Exercise objective ::
Please look for the string "Assets" below and report every line in which it occurs.
Start of Records shown
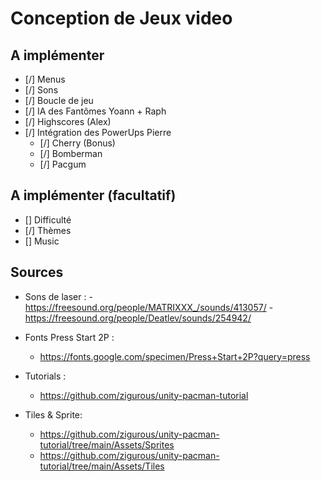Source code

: # Conception de Jeux video

## A implémenter

- [/] Menus
- [/] Sons
- [/] Boucle de jeu
- [/] IA des Fantômes Yoann + Raph
- [/] Highscores (Alex)
- [/] Intégration des PowerUps Pierre
    - [/] Cherry (Bonus)
    - [/] Bomberman
    - [/] Pacgum

## A implémenter (facultatif)

- [] Difficulté
- [/] Thèmes
- [] Music

## Sources

- Sons de laser :
    	- https://freesound.org/people/MATRIXXX_/sounds/413057/
    	- https://freesound.org/people/Deatlev/sounds/254942/

- Fonts Press Start 2P :
	- https://fonts.google.com/specimen/Press+Start+2P?query=press

- Tutorials :
	- https://github.com/zigurous/unity-pacman-tutorial

- Tiles & Sprite:
	- https://github.com/zigurous/unity-pacman-tutorial/tree/main/Assets/Sprites
	- https://github.com/zigurous/unity-pacman-tutorial/tree/main/Assets/Tiles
End of Records shown
Response to this exercise ::
	- https://github.com/zigurous/unity-pacman-tutorial/tree/main/Assets/Sprites
	- https://github.com/zigurous/unity-pacman-tutorial/tree/main/Assets/Tiles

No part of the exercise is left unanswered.